Christ's readiness for every good deed;

the miraculous catch of fish (5:1-11)

by J.C. Ryle (1816-1900) 

from his Commentary on The Gospel according to St. Luke

We have in these verses the account of what is commonly called the miraculous catch of fish.  It is a remarkable miracle for two reasons.  For one thing it shows us our Lord’s complete dominion over the animal creation.  The fish of the sea are as obedient to his will as the frogs and flies and locusts in the plagues of Egypt.  All are his servants, and all obey his commands.  For another thing, there is a striking similarity between this miracle, performed at the beginning of our Lord’s ministry, and another which we find him performing after his resurrection, at the end of his ministry (John 21: 1ff.).  In both we read of a miraculous catch of fishes.  In both the apostle Peter has a prominent place in the story.  And in both there is probably a deep spiritual lesson, below the surface. 

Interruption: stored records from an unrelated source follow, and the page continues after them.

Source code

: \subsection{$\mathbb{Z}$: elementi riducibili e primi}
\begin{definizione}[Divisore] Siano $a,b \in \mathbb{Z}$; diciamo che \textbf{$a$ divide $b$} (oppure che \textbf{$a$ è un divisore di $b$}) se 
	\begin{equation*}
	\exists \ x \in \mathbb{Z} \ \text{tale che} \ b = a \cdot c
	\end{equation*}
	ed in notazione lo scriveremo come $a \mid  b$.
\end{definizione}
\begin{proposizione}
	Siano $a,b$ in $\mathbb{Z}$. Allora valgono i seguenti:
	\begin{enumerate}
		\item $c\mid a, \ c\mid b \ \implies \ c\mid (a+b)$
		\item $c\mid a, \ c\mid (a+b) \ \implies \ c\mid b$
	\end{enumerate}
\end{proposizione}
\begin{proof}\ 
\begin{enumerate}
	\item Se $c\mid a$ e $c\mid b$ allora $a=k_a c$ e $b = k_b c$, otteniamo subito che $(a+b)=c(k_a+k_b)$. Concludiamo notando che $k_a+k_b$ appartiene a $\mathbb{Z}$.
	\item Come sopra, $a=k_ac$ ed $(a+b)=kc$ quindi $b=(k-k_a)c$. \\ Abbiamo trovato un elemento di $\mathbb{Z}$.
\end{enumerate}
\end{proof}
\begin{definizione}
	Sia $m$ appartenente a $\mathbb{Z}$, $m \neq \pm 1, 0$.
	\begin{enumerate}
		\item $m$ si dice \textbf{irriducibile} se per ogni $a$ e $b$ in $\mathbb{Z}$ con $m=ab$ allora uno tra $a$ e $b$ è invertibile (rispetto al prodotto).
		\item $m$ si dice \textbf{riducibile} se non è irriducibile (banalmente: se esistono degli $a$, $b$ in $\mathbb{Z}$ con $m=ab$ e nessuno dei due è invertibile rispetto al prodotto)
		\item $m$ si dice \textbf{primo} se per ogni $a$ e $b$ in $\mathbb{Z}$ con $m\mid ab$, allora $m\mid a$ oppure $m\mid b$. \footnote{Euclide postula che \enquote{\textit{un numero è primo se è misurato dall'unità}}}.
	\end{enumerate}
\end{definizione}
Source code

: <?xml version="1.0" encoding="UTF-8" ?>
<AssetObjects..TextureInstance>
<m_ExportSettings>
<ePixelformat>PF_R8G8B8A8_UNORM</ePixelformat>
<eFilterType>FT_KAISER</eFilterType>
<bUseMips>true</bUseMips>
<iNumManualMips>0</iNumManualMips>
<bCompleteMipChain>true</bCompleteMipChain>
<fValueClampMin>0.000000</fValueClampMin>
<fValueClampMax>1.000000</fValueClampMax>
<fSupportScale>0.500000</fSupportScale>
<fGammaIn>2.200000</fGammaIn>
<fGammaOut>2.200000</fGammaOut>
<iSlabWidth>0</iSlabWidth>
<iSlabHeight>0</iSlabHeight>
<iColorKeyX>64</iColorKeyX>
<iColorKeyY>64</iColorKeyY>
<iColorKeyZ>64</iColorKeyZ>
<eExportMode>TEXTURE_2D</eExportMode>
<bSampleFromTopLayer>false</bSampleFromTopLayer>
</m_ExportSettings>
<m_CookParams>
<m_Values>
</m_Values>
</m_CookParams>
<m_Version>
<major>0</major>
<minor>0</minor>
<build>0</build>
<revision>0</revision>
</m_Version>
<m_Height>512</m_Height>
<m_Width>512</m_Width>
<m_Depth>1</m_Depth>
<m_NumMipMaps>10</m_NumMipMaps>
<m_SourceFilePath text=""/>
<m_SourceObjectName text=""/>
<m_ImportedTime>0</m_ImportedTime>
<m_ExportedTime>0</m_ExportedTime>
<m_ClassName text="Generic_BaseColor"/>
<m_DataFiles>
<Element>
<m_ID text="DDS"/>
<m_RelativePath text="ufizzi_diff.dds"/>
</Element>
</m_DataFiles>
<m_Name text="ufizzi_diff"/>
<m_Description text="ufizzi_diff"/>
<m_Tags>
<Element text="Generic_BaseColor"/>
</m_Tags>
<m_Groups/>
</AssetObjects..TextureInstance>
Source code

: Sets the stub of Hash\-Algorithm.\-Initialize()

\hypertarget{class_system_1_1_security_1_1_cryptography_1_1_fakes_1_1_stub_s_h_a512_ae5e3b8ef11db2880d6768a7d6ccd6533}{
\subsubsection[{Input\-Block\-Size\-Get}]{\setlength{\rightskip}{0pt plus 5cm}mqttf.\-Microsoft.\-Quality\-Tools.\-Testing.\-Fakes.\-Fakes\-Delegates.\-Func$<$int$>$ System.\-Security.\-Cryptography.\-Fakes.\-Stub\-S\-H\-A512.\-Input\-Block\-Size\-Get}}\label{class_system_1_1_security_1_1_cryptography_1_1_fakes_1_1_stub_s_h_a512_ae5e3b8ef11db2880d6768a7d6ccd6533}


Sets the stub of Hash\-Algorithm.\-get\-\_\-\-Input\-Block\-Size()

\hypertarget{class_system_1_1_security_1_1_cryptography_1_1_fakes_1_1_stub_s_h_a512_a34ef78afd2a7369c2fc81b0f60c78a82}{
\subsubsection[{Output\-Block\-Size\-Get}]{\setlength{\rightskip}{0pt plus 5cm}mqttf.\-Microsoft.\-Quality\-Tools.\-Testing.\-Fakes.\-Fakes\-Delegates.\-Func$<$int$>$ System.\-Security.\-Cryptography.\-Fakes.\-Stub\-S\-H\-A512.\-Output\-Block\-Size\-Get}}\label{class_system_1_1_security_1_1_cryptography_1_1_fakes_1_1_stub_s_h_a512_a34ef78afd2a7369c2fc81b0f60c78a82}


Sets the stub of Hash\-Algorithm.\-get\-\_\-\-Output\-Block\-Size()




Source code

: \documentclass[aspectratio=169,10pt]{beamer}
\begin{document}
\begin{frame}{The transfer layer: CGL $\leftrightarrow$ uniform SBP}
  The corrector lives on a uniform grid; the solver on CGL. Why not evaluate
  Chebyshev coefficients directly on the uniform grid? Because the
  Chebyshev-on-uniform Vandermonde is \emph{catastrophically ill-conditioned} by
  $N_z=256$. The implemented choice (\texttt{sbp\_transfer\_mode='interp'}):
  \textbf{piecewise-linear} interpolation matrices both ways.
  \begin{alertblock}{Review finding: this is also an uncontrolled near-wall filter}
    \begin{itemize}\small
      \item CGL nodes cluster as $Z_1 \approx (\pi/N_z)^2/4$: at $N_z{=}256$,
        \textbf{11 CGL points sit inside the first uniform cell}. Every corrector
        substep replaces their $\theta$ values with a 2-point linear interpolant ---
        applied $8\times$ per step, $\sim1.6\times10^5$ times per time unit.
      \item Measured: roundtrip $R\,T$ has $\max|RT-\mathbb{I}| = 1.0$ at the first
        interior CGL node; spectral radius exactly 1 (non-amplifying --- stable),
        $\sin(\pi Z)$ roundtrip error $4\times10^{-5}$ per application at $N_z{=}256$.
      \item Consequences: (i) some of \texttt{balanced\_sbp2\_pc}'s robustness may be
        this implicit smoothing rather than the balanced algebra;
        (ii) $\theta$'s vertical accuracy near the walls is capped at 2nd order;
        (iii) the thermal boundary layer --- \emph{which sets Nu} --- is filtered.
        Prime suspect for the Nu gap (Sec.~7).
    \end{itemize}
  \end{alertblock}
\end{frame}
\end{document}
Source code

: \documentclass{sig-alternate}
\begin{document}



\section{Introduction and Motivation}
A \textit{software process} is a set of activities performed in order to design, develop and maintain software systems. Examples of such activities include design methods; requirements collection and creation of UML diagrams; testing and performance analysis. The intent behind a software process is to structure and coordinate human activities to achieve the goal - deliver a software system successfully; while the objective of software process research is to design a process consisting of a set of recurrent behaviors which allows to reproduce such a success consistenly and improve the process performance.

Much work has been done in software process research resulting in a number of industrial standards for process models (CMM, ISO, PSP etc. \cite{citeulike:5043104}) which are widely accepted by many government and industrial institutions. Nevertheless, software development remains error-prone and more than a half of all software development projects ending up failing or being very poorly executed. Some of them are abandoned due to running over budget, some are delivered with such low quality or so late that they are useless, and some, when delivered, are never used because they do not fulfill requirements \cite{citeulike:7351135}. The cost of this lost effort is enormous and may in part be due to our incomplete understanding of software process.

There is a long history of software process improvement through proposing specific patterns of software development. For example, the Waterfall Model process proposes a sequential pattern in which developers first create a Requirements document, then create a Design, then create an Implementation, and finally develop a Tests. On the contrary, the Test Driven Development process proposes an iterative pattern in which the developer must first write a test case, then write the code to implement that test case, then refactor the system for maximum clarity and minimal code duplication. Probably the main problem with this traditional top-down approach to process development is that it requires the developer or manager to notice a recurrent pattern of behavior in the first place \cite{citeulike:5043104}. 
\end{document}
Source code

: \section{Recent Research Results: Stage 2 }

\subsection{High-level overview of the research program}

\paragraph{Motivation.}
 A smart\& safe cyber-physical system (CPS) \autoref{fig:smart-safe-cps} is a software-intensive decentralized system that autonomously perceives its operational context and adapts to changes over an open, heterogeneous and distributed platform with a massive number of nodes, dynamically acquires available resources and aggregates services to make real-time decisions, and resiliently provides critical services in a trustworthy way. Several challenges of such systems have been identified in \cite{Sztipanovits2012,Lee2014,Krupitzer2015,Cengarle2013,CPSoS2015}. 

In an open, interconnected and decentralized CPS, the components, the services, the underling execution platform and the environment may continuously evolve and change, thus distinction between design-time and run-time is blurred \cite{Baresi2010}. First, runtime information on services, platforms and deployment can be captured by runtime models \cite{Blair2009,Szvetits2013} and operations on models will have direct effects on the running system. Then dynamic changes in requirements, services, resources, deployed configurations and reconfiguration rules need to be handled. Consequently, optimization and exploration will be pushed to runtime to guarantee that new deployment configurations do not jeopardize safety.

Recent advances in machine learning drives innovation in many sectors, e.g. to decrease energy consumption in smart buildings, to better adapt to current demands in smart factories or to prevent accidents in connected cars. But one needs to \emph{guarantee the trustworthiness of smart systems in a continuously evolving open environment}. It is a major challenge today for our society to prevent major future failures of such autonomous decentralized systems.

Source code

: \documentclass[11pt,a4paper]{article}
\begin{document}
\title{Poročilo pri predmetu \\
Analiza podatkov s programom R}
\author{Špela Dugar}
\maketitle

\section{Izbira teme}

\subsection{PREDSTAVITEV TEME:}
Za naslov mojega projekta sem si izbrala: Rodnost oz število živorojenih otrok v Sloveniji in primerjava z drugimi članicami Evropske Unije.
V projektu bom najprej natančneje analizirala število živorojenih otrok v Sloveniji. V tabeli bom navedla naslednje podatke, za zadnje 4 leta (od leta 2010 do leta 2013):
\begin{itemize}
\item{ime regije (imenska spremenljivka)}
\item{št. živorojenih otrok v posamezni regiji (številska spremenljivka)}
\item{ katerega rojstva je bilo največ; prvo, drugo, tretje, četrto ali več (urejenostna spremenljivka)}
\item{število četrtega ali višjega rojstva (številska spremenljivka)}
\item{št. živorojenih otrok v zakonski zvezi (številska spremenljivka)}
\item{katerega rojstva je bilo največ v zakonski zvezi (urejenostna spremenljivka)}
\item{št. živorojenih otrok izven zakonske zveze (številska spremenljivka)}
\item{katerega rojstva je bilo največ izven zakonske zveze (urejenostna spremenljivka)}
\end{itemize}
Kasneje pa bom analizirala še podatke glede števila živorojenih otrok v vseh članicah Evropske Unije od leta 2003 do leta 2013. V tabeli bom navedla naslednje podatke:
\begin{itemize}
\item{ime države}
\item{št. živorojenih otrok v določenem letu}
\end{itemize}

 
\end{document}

1. Our Lord’s tireless readiness for every good deed 

We should observe in this passage our Lord Jesus Christ’s unwearied readiness for every good work.  Once more we find him preaching to a people who were crowding around him and listening to the word of God (verse 1).  And where does he preach?  Not in any consecrated building or place set apart for public worship, but in the open air; not in a pulpit built for a preacher’s use, but in a fisherman’s boat.  Souls were waiting to be fed.  Personal inconvenience was allowed no place in his thoughts.  God’s work must not stand still. 

Christ’s servants should not wait until every little difficulty is removed before they go and sow the seed of the Word.  It is the slothful heart that is always looking at the thorny hedge and the lion on the path (Proverbs 15:19; 22:13).  Where we are and as we are, in season and out of season, by one means or by another, by tongue or by pen, let us strive to be always working for God. 

2. Our Lord encourages unquestioning obedience 

We should observe, second, in this passage what encouragement our Lord gives to unquestioning obedience.  We are told that after preaching he told Simon, “Put out into deep water, and let down the nets for a catch” (verse 4).  Peter’s reply is that of a good servant: “Master, we’ve worked hard all night and haven’t caught anything.  But because you say so, I will let down the nets” (verse 5).  And what was the reward of the willing compliance with the Lord’s commands?  At once, we are told, they caught such a large number of fish that their nets began to break (verse 6). 

The practical lesson for all Christians is that we should be willing to obey without hesitation all of Christ’s commands.  We are to go straight forward when Jesus says, “Go.” 

3. God’s presence makes man aware of his sinfulness 

We should observe, third, in this passage how much a sense of God’s presence abases man and makes him aware of his sinfulness.  We see this strikingly illustrated by Peter’s words when the miraculous catch of fish convinced him that One greater than man was in his boat.  We read that Peter said, “Go away from me, Lord; I am a sinful man!”  (verse 8). 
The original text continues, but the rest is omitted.